Text mining
Data retrieval
Now, let’s move forward to simple text analysis. First, we need to
prepare the data! (as usual)
tokens <- toots %>%
select(id, content) %>% # Keeps only id and text/content of the tweet
unnest_tokens(word, content) # Creates tokens!
tokens
Let’s have a look at word frequencies.
tokens %>%
count(word, sort = TRUE)
This is polluted by small words. Let’s filter that (FIRST
METHOD).
tokens %>% mutate(length = nchar(word))
Data frequencies
Now let’s omit the small words (smaller than 5 characters).
NOTE: all the thresholds below depend on the
sample!
tokens %>%
mutate(length = nchar(word)) %>%
filter(length > 4) %>% # Keep words with length larger than 4
count(word, sort = TRUE) %>% # Count words
head(21) %>% # Keep only top 12 words
ggplot(aes(y = reorder(word,n), x = n)) + geom_col() + ylab("Words") + theme_bw()
A better way to proceed is to remove “stop words” like “a”, “I”,
“of”, “the”, etc (SECOND METHOD). Also, it would make sense to
remove the search item and “https”.
data("stop_words")
tidy_tokens <- tokens %>%
anti_join(stop_words) # Remove unrelevant terms
tidy_tokens %>%
count(word, sort = TRUE) %>% # Count words
head(20) %>% # Keep only top 15 words
ggplot(aes(y = reorder(word,n), x = n)) + geom_col() + ylab("Words") + theme_bw()
Problem: strange characters remain. We are going to
remove them by converting the text to ASCII format and omit NA
data.
new_stop_words <- c("https", "span", "class", "href", "target", "_blank", "rel", "tag",
"mastodon.social", "ellipsis", "mastodon.online", "mstdn.social", "amp",
"http", "invisible", "03", search_term, tolower(search_term), "d0", "src",
"tags", "mention", "noreferrer", "noopener", "nofollow", "hashtag", "translate",
"www", "url", "die", "der", "und", "a", "p", "br", "1", "2", "01", "02")
tidy_tokens <- tokens %>%
anti_join(stop_words) %>% # Remove unrelevant
mutate(word = iconv(word, from = "UTF-8", to = "ASCII")) %>% # Put in latin format
na.omit() %>% # Remove missing
filter(nchar(word) > 2, # Remove small words
!(word %in% new_stop_words) # search_term defined above
)
tidy_tokens %>%
count(word, sort = TRUE) %>% # Count words
head(30) %>% # Keep only top words
ggplot(aes(y = reorder(word,n), x = n)) + geom_col() + ylab("Words") + theme_bw()
Perfect!
n-grams
See https://www.tidytextmining.com/ngrams.html
toots %>%
mutate(id = 1:nrow(toots)) %>% # This creates a tweet id
select(id, content, created_at) %>% # Keeps id, text and date of the tweet
unnest_tokens(bigram, content, token = "ngrams", n = 2) %>%
filter(!(bigram %in% c("span a", "a href", "a a", "_blank span", "href https", "span class",
"a p", "p p", "br a", "target _blank", "noreferrer target", "span span",
"hastag rel", "class mention", "rel nofollow", "mention hashtag",
"class invisible", "invisible https", "p a",
"nofollow noopener", "noopener noreferrer", "hashtag rel"))) %>%
group_by(bigram) %>%
count(sort = T) %>%
head(20) %>%
ggplot(aes(y = reorder(bigram, n), x = n)) +
geom_col() + theme_bw() + ylab("bigrams")
Again: same issue with stop words!
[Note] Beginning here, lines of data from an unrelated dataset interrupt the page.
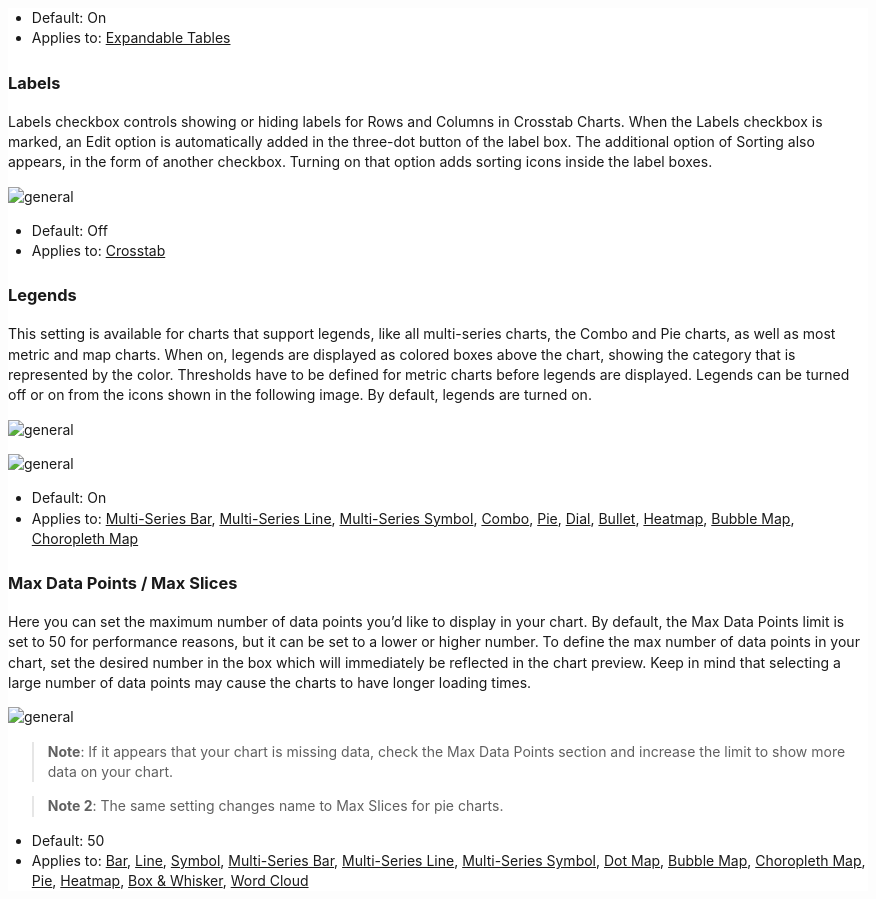 * Default: On
* Applies to: <a href="" target="_blank"> Expandable Tables</a>

### Labels
Labels checkbox controls showing or hiding labels for Rows and Columns in Crosstab Charts. When the Labels checkbox is marked, an Edit option is automatically added in the three-dot button of the label box. The additional option of Sorting also appears, in the form of another checkbox. Turning on that option adds sorting icons inside the label boxes.

![general](https://s3.amazonaws.com/cdn.qrvey.com/documentation_assets/ui-docs/dataviews/chart-builder/chart-configuration/general/labels.png#thumbnail)


* Default: Off
* Applies to: <a href="" target="_blank"> Crosstab</a>

### Legends
This setting is available for charts that support legends, like all multi-series charts, the Combo and Pie charts, as well as most metric and map charts. When on, legends are displayed as colored boxes above the chart, showing the category that is represented by the color. Thresholds have to be defined for metric charts before legends are displayed. 
Legends can be turned off or on from the icons shown in the following image. By default, legends are turned on. 

![general](https://s3.amazonaws.com/cdn.qrvey.com/documentation_assets/ui-docs/dataviews/chart-builder/chart-configuration/general/legends1.png#thumbnail-20)

![general](https://s3.amazonaws.com/cdn.qrvey.com/documentation_assets/ui-docs/dataviews/chart-builder/chart-configuration/general/legends2.png#thumbnail-60)


* Default: On
* Applies to: <a href="" target="_blank"> Multi-Series Bar</a>, <a href="" target="_blank"> Multi-Series Line</a>, <a href="" target="_blank"> Multi-Series Symbol</a>, <a href="" target="_blank"> Combo</a>, <a href="" target="_blank"> Pie</a>, <a href="" target="_blank"> Dial</a>, <a href="" target="_blank"> Bullet</a>, <a href="" target="_blank"> Heatmap</a>, <a href="" target="_blank"> Bubble Map</a>, <a href="" target="_blank"> Choropleth Map</a>

### Max Data Points / Max Slices
Here you can set the maximum number of data points you’d like to display in your chart. By default, the Max Data Points limit is set to 50 for performance reasons, but it can be set to a lower or higher number. To define the max number of data points in your chart, set the desired number in the box which will immediately be reflected in the chart preview. Keep in mind that selecting a large number of data points may cause the charts to have longer loading times.

![general](https://s3.amazonaws.com/cdn.qrvey.com/documentation_assets/ui-docs/dataviews/chart-builder/chart-configuration/general/max.png#thumbnail-0)


>**Note**: If it appears that your chart is missing data, check the Max Data Points section and increase the limit to show more data on your chart. 

>**Note 2**: The same setting changes name to Max Slices for pie charts.

* Default: 50
* Applies to: <a href="" target="_blank"> Bar</a>, <a href="" target="_blank"> Line</a>, <a href="" target="_blank"> Symbol</a>, <a href="" target="_blank"> Multi-Series Bar</a>, <a href="" target="_blank"> Multi-Series Line</a>, <a href="" target="_blank"> Multi-Series Symbol</a>, <a href="" target="_blank"> Dot Map</a>, <a href="" target="_blank"> Bubble Map</a>, <a href="" target="_blank"> Choropleth Map</a>, <a href="" target="_blank"> Pie</a>, <a href="" target="_blank"> Heatmap</a>, <a href="" target="_blank"> Box & Whisker</a>, <a href="" target="_blank"> Word Cloud</a>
So we must remove them again. But
it’s more complicated now. We can use the separate() function
to help us.
toots %>%
mutate(id = row_number()) %>% # This creates a tweet id
select(id, content, created_at) %>% # Keeps id, text and date of the tweet
unnest_tokens(bigram, content, token = "ngrams", n = 2) %>%
mutate(bigram = iconv(bigram, from = "UTF-8", to = "ASCII")) %>%
na.omit() %>%
separate(bigram, c("word1", "word2"), sep = " ", remove = F) %>%
filter(!(word1 %in% c(new_stop_words, stop_words$word)),
!(word2 %in% c(new_stop_words, stop_words$word))) %>%
group_by(bigram) %>%
count(sort = T) %>%
head(24) %>%
ggplot(aes(y = reorder(bigram, n), x = n)) + geom_col() + ylab("Bi-gram") +
theme_bw()
cloud_data <- toots %>%
mutate(id = row_number()) %>% # This creates a tweet id
select(id, content, created_at) %>% # Keeps id, text and date of the tweet
unnest_tokens(bigram, content, token = "ngrams", n = 2) %>%
mutate(bigram = iconv(bigram, from = "UTF-8", to = "ASCII")) %>%
na.omit() %>%
separate(bigram, c("word1", "word2"), sep = " ", remove = F) %>%
filter(!(word1 %in% c(new_stop_words, stop_words$word)),
!(word2 %in% c(new_stop_words, stop_words$word))) %>%
group_by(bigram) %>%
count(sort = T) |>
mutate(length = nchar(bigram)) |>
filter(length < 15)
cloud_data
wordcloud(words = cloud_data$bigram,
freq = cloud_data$n, min.freq = 10,
max.words = 35, random.order = FALSE, rot.per = 0.10,
colors = brewer.pal(8, "Dark2"))
Sentiment
This section is inspired from: https://www.tidytextmining.com/sentiment.html
Sometimes, you may be asked in the process if you really want
to download data (lexicons).
Just say yes in the console (type the correct answer:
if not, you will be blocked/struck).
First, we need to load some sentiment lexicon. AFINN is one such
sentiment database.
if(!require(textdata)){install.packages("textdata", repos = "https://cloud.r-project.org/")}
Loading required package: textdata
library(tidytext)
library(textdata)
afinn <- get_sentiments("afinn")
afinn
afinn |> filter(value > 3)
To create a nice visualization, we need to extract the
time of the tweets.
tokens_time <- toots %>%
mutate(id = row_number()) %>% # This creates a tweet id
select(id, content, created_at) %>% # Keeps id, text and date of the tweet
unnest_tokens(word, content) # Creates tokens!
tokens_time
We then use inner_join() to merge the two sets. This
function removes the cases when a match does not occur.
library(lubridate)
sentiment <- tokens_time %>%
inner_join(afinn) %>%
mutate(day = day(created_at),
hour = hour(created_at) / 24,
minute = minute(created_at) / 60 / 24,
time = day + hour + minute)
Joining with `by = join_by(word)`
sentiment
We then compute the average sentiment, minute-by-minute, or
day-by-day, depending on frequency.
Of course, average sentiment can be misleading. Indeed, if a text
contains the terms “I’m not happy”, then only “happy”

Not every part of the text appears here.